Chapter 54: To belong in I-House

This week that I spent in Edmonton, I slept on Frida’s floor in her tiny room on the fourth floor of International House, 111 Street. I cooked my meals in the shared kitchen and spent my evenings drinking tea and talking or watching a movie in the lounge with some of the other inhabitants of the fourth floor.

Already on the first night, when I arrived from the airport, jet-lagged and exhausted, I was met in the kitchen with welcoming smiles and offered herbal tea that would help me sleep. And that’s how my stay continued.

Half of the time, I didn’t need to cook, because someone else asked me to try their food. I’ve eaten Korean curry and had an amazingly generous french dinner with crepes and salad. We had to decline an invitation to a Mexican dinner, because we had already planned to eat sushi at a restaurant, and on Sunday evening, there was an all-I-House potluck, a kind of world tour through food where the lounge on every floor represented one region of the world. All the participants brought something typical from their home country and left it in the right lounge. Then we were divided into groups and were sent to one floor each, to spend fifteen minutes enjoying the cuisine of, say, East Asia, and when we were done, we continued on to the next floor.

The three Swedish I-House inhabitants and me had baked Swedish pastries, both ordinary cinnamon buns (kanelbullar) and a kind of sweet roll with whipped cream and almond paste (semlor) that to my knowledge isn’t baked anywhere else in the world, not atleast with these exact ingredients. We had spent all afternoon baking and there was quite a lot of buns – but when we finally arrived at the European floor (our last), there was no semlor and only four kanelbullar left.
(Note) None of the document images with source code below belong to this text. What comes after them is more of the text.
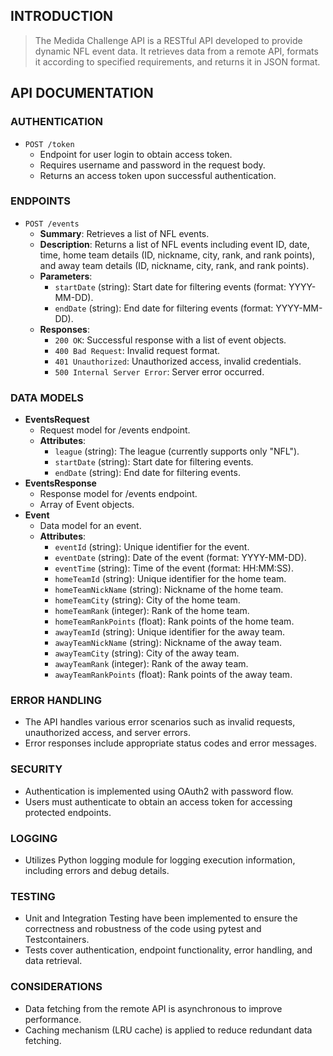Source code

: ## INTRODUCTION

> The Medida Challenge API is a RESTful API developed to provide dynamic NFL event data. It retrieves data from a remote API, formats it according to specified requirements, and returns it in JSON format.

## API DOCUMENTATION

### AUTHENTICATION

- `POST /token`
  - Endpoint for user login to obtain access token.
  - Requires username and password in the request body.
  - Returns an access token upon successful authentication.

### ENDPOINTS

- `POST /events`
  - **Summary**: Retrieves a list of NFL events.
  - **Description**: Returns a list of NFL events including event ID, date, time, home team details (ID, nickname, city, rank, and rank points), and away team details (ID, nickname, city, rank, and rank points).
  - **Parameters**:
    - `startDate` (string): Start date for filtering events (format: YYYY-MM-DD).
    - `endDate` (string): End date for filtering events (format: YYYY-MM-DD).
  - **Responses**:
    - `200 OK`: Successful response with a list of event objects.
    - `400 Bad Request`: Invalid request format.
    - `401 Unauthorized`: Unauthorized access, invalid credentials.
    - `500 Internal Server Error`: Server error occurred.

### DATA MODELS

- **EventsRequest**
  - Request model for /events endpoint.
  - **Attributes**:
    - `league` (string): The league (currently supports only "NFL").
    - `startDate` (string): Start date for filtering events.
    - `endDate` (string): End date for filtering events.
- **EventsResponse**
  - Response model for /events endpoint.
  - Array of Event objects.
- **Event**
  - Data model for an event.
  - **Attributes**:
    - `eventId` (string): Unique identifier for the event.
    - `eventDate` (string): Date of the event (format: YYYY-MM-DD).
    - `eventTime` (string): Time of the event (format: HH:MM:SS).
    - `homeTeamId` (string): Unique identifier for the home team.
    - `homeTeamNickName` (string): Nickname of the home team.
    - `homeTeamCity` (string): City of the home team.
    - `homeTeamRank` (integer): Rank of the home team.
    - `homeTeamRankPoints` (float): Rank points of the home team.
    - `awayTeamId` (string): Unique identifier for the away team.
    - `awayTeamNickName` (string): Nickname of the away team.
    - `awayTeamCity` (string): City of the away team.
    - `awayTeamRank` (integer): Rank of the away team.
    - `awayTeamRankPoints` (float): Rank points of the away team.

### ERROR HANDLING

- The API handles various error scenarios such as invalid requests, unauthorized access, and server errors.
- Error responses include appropriate status codes and error messages.

### SECURITY

- Authentication is implemented using OAuth2 with password flow.
- Users must authenticate to obtain an access token for accessing protected endpoints.

### LOGGING

- Utilizes Python logging module for logging execution information, including errors and debug details.

### TESTING

- Unit and Integration Testing have been implemented to ensure the correctness and robustness of the code using pytest and Testcontainers.
- Tests cover authentication, endpoint functionality, error handling, and data retrieval.

### CONSIDERATIONS

- Data fetching from the remote API is asynchronous to improve performance.
- Caching mechanism (LRU cache) is applied to reduce redundant data fetching.

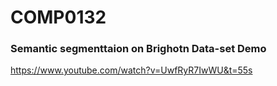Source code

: # COMP0132
 ### Semantic segmenttaion on Brighotn Data-set Demo
https://www.youtube.com/watch?v=UwfRyR7IwWU&t=55s
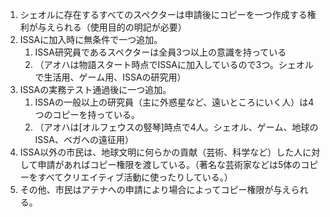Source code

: 1. シェオルに存在するすべてのスペクターは申請後にコピーを一つ作成する権利が与えられる（使用目的の明記が必要）
2. ISSAに加入時に無条件で一つ追加。
    1. ISSA研究員であるスペクターは全員3つ以上の意識を持っている
    2. （アオハは物語スタート時点でISSAに加入しているので3つ。シェオルで生活用、ゲーム用、ISSAの研究用）
3. ISSAの実務テスト通過後に一つ追加。
    1. ISSAの一般以上の研究員（主に外惑星など、遠いところにいく人）は4つのコピーを持っている。
    2. （アオハは[オルフェウスの竪琴]時点で4人。シェオル、ゲーム、地球のISSA、ベガへの遠征用）
4. ISSA以外の市民は、地球文明に何らかの貢献（芸術、科学など）した人に対して申請があればコピー権限を渡している。（著名な芸術家などは5体のコピーをすべてクリエイティブ活動に使ったりしている。）
5. その他、市民はアテナへの申請により場合によってコピー権限が与えられる。
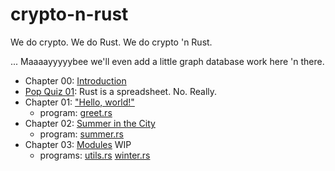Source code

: # crypto-n-rust
We do crypto. We do Rust. We do crypto 'n Rust.

... Maaaayyyyybee we'll even add a little graph database work here 'n there.

* Chapter 00: [Introduction](00-intro.md)
* [Pop Quiz 01](quiz-01-qi-yields.md): Rust is a spreadsheet. No. Really.
* Chapter 01: ["Hello, world!"](01-hello-world.md)
  * program: [greet.rs](src/ch01/greet.rs)
* Chapter 02: [Summer in the City](02-summer.md)
  * program: [summer.rs](src/ch02/summer.rs)
* Chapter 03: [Modules](03-modules.md) WIP
  * programs: [utils.rs](src/ch03/utils.rs) [winter.rs](src/ch03/winter.rs)

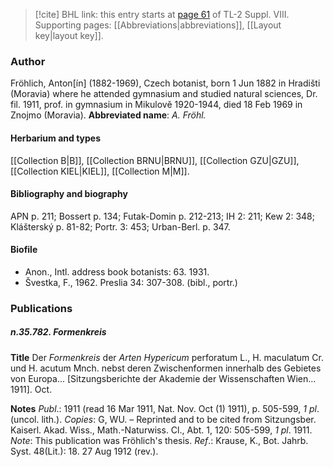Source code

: > [!cite] BHL link: this entry starts at [page 61](https://www.biodiversitylibrary.org/page/33258539) of TL-2 Suppl. VIII.
> Supporting pages: [[Abbreviations|abbreviations]], [[Layout key|layout key]].

### Author

Fröhlich, Anton\[ín\] (1882-1969), Czech botanist, born 1 Jun 1882 in Hradišti (Moravia) where he attended gymnasium and studied natural sciences, Dr. fil. 1911, prof. in gymnasium in Mikulově 1920-1944, died 18 Feb 1969 in Znojmo (Moravia). 
**Abbreviated name**: *A. Fröhl.*

#### Herbarium and types

[[Collection B|B]], [[Collection BRNU|BRNU]], [[Collection GZU|GZU]], [[Collection KIEL|KIEL]], [[Collection M|M]].

#### Bibliography and biography

APN p. 211; Bossert p. 134; Futak-Domin p. 212-213; IH 2: 211; Kew 2: 348; Klášterský p. 81-82; Portr. 3: 453; Urban-Berl. p. 347.

#### Biofile

- Anon., Intl. address book botanists: 63. 1931.
- Švestka, F., 1962. Preslia 34: 307-308. (bibl., portr.)

### Publications

##### n.35.782. Formenkreis

**Title**
Der *Formenkreis* der *Arten Hypericum* perforatum L., H. maculatum Cr. und H. acutum Mnch. nebst deren Zwischenformen innerhalb des Gebietes von Europa... \[Sitzungsberichte der Akademie der Wissenschaften Wien... 1911\]. Oct.

**Notes**
*Publ*.: 1911 (read 16 Mar 1911, Nat. Nov. Oct (1) 1911), p. 505-599, *1 pl*. (uncol. lith.).
*Copies*: G, WU. – Reprinted and to be cited from Sitzungsber. Kaiserl. Akad. Wiss., Math.-Naturwiss. Cl., Abt. 1, 120: 505-599, *1 pl*. 1911.
*Note*: This publication was Fröhlich's thesis.
*Ref*.: Krause, K., Bot. Jahrb. Syst. 48(Lit.): 18. 27 Aug 1912 (rev.).

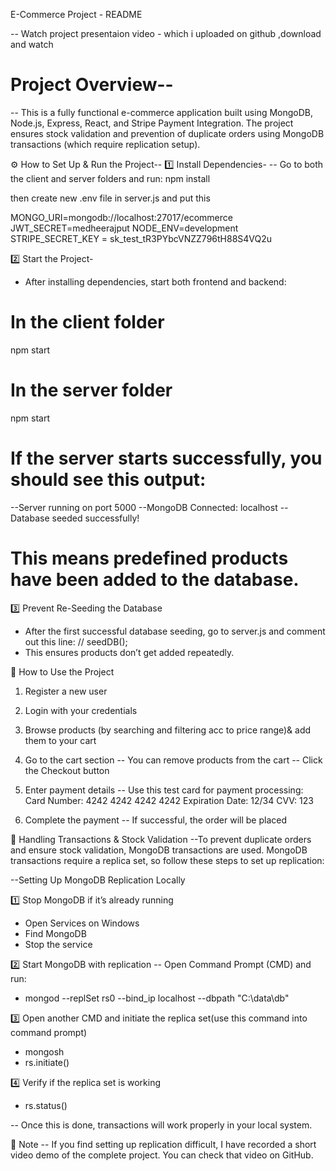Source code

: E-Commerce Project - README

-- Watch project presentaion video - which i uploaded on github ,download and watch

# Project Overview--
-- This is a fully functional e-commerce application built using MongoDB, Node.js, Express, React, and Stripe Payment Integration. The project ensures stock validation and prevention of duplicate orders using MongoDB transactions (which require replication setup).

⚙️ How to Set Up & Run the Project--
1️⃣ Install Dependencies-
-- Go to both the client and server folders and run:
npm install

then create new .env file in server.js
and put this 

MONGO_URI=mongodb://localhost:27017/ecommerce
JWT_SECRET=medheerajput
NODE_ENV=development
STRIPE_SECRET_KEY = sk_test_tR3PYbcVNZZ796tH88S4VQ2u


2️⃣ Start the Project-
- After installing dependencies, start both frontend and backend:
# In the client folder
npm start

# In the server folder
npm start

# If the server starts successfully, you should see this output:
--Server running on port 5000
--MongoDB Connected: localhost
--Database seeded successfully!
# This means predefined products have been added to the database.

3️⃣ Prevent Re-Seeding the Database
- After the first successful database seeding, go to server.js and comment out this line:
// seedDB();
- This ensures products don’t get added repeatedly.

🛒 How to Use the Project
1. Register a new user
2. Login with your credentials
3. Browse products (by searching and filtering acc to price range)& add them to your cart
4. Go to the cart section
-- You can remove products from the cart
-- Click the Checkout button

5. Enter payment details
-- Use this test card for payment processing:
Card Number: 4242 4242 4242 4242
Expiration Date: 12/34
CVV: 123

6. Complete the payment
-- If successful, the order will be placed


🔄 Handling Transactions & Stock Validation
--To prevent duplicate orders and ensure stock validation, MongoDB transactions are used. MongoDB transactions require a replica set, so follow these steps to set up replication:

--Setting Up MongoDB Replication Locally

1️⃣ Stop MongoDB if it’s already running
- Open Services on Windows
- Find MongoDB
- Stop the service

2️⃣ Start MongoDB with replication
-- Open Command Prompt (CMD) and run:
- mongod --replSet rs0 --bind_ip localhost --dbpath "C:\data\db"

3️⃣ Open another CMD and initiate the replica set(use this command into command prompt)
- mongosh
- rs.initiate()

4️⃣ Verify if the replica set is working
- rs.status()

-- Once this is done, transactions will work properly in your local system.

📌 Note
-- If you find setting up replication difficult, I have recorded a short video demo of the complete project. You can check that video on GitHub.
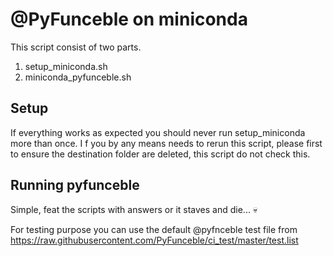 # @PyFunceble on miniconda
This script consist of two parts.
1. setup_miniconda.sh
1. miniconda_pyfunceble.sh

## Setup
If everything works as expected you should never run setup_miniconda more than once.
I f you by any means needs to rerun this script, please first to ensure the destination
folder are deleted, this script do not check this.

## Running pyfunceble
Simple, feat the scripts with answers or it staves and die... :skull: 

For testing purpose you can use the default @pyfnceble test file from
https://raw.githubusercontent.com/PyFunceble/ci_test/master/test.list
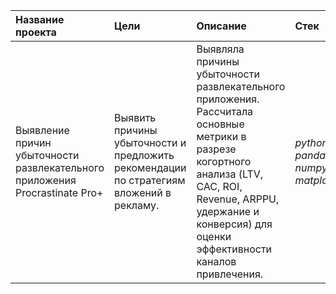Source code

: | Название проекта | Цели | Описание | Стек |
| :------------------- | :-------------------| :----------------------------------------- |:---------------------------|
| Выявление причин убыточности развлекательного приложения Procrastinate Pro+| Выявить причины убыточности и предложить рекомендации по стратегиям вложений в рекламу. | Выявляла причины убыточности развлекательного приложения. Рассчитала основные метрики в разрезе когортного анализа (LTV, CAC, ROI, Revenue, ARPPU, удержание и конверсия) для оценки эффективности каналов привлечения. | *python*, *pandas*, *numpy*, *matplotlib*|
I was a bit disappointed, seeing as semlor is my one favourite pastry in the world, but mostly we were just happy to have managed to bake something Swedish that was at least as appreciated as all the French and Indian and Korean delicacies that were served at this most extraordinary potluck.

There is a kind of openness and understanding among the residents of I-House that I found really special. You could always find someone to talk to and already after just a few days, I felt as if I had become friends with most of the people that used to spend time in the kitchen.

This friendliness to strangers is probably due to the fact that most of the I-House inhabitants are exchange students. They are all strangers in a new country and in a way, their corridor and their shared kitchen makes up their new, temporary families. There was a lot of talk going on, gossip and misunderstandings, but all in a very small-scale, familiar kind of way. It felt like their way of creating a feeling of home and belonging among themselves, fast, in order to feel safe in this new environment. But I’m not saying that this familiarity was in any way fake or insincere. No, quite the opposite. These people, Kate and Marianne and Karin and Marit and all the others, are among the warmest people that I’ve met.

It’s a special place, I-House at U of A. After only a week, I already feel that I belong and am quite sad to leave. I could easily stay for another week, sleep on Frida’s floor and hang out in the kitchen in the evenings. But that’s just the thing: Belonging is created among people, in a specific context, and now that I’ve experienced that I could find it so quickly here, maybe I can carry that feeling with me during the rest of my Noth America journey. Frida has found really great friends to surround herself with here in Edmonton, and I totally undrstand her occationall pangs of melancholy now that her last days here are approaching. I almost feel the same.